• _Assignment_
Where a line of the data below has the string "Images", copy that line.

• _Dataset excerpts_

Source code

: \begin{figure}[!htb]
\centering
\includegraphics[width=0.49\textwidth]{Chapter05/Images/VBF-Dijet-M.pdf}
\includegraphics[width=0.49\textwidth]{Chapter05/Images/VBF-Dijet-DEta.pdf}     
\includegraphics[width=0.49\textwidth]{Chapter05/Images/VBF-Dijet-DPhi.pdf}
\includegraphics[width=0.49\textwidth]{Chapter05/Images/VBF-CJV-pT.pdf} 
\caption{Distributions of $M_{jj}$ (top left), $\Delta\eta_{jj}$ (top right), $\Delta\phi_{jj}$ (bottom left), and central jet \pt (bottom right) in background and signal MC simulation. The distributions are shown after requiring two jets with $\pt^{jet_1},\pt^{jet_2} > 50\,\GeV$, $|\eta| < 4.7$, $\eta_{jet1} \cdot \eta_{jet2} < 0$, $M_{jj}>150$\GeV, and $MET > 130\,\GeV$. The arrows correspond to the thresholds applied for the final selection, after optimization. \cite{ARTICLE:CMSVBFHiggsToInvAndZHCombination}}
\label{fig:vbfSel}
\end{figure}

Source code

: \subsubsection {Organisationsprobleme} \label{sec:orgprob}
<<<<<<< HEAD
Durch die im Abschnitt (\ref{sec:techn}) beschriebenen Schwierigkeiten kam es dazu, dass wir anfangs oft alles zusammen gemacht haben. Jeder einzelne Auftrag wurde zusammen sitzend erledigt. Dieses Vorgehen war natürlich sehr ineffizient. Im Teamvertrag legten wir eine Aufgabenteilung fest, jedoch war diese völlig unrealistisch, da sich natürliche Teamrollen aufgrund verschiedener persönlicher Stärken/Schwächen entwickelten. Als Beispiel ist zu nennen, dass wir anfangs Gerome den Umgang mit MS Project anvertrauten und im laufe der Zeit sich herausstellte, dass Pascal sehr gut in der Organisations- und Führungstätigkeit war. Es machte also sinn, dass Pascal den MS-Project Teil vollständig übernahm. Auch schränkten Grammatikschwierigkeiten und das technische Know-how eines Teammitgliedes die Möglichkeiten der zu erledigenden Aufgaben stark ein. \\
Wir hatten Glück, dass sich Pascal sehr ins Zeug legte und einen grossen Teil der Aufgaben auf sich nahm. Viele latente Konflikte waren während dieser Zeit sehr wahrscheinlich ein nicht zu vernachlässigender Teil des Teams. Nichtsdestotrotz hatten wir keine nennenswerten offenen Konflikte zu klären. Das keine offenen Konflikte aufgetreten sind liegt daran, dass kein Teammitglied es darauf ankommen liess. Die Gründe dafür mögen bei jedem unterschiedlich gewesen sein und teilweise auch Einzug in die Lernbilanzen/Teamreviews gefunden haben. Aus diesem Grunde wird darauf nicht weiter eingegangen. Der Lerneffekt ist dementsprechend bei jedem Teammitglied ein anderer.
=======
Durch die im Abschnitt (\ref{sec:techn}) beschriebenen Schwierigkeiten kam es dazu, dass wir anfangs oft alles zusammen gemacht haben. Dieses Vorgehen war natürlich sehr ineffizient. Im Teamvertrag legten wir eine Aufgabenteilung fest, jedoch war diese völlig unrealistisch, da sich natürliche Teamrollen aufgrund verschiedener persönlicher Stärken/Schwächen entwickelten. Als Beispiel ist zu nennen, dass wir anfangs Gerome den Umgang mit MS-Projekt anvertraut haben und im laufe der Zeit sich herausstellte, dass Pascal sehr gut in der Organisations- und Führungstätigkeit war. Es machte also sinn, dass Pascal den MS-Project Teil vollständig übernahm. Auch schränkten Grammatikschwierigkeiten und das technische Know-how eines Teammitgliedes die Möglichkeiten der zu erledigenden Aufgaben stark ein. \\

• _Completed exercise_
\includegraphics[width=0.49\textwidth]{Chapter05/Images/VBF-Dijet-M.pdf}
\includegraphics[width=0.49\textwidth]{Chapter05/Images/VBF-Dijet-DEta.pdf}     
\includegraphics[width=0.49\textwidth]{Chapter05/Images/VBF-Dijet-DPhi.pdf}
\includegraphics[width=0.49\textwidth]{Chapter05/Images/VBF-CJV-pT.pdf} 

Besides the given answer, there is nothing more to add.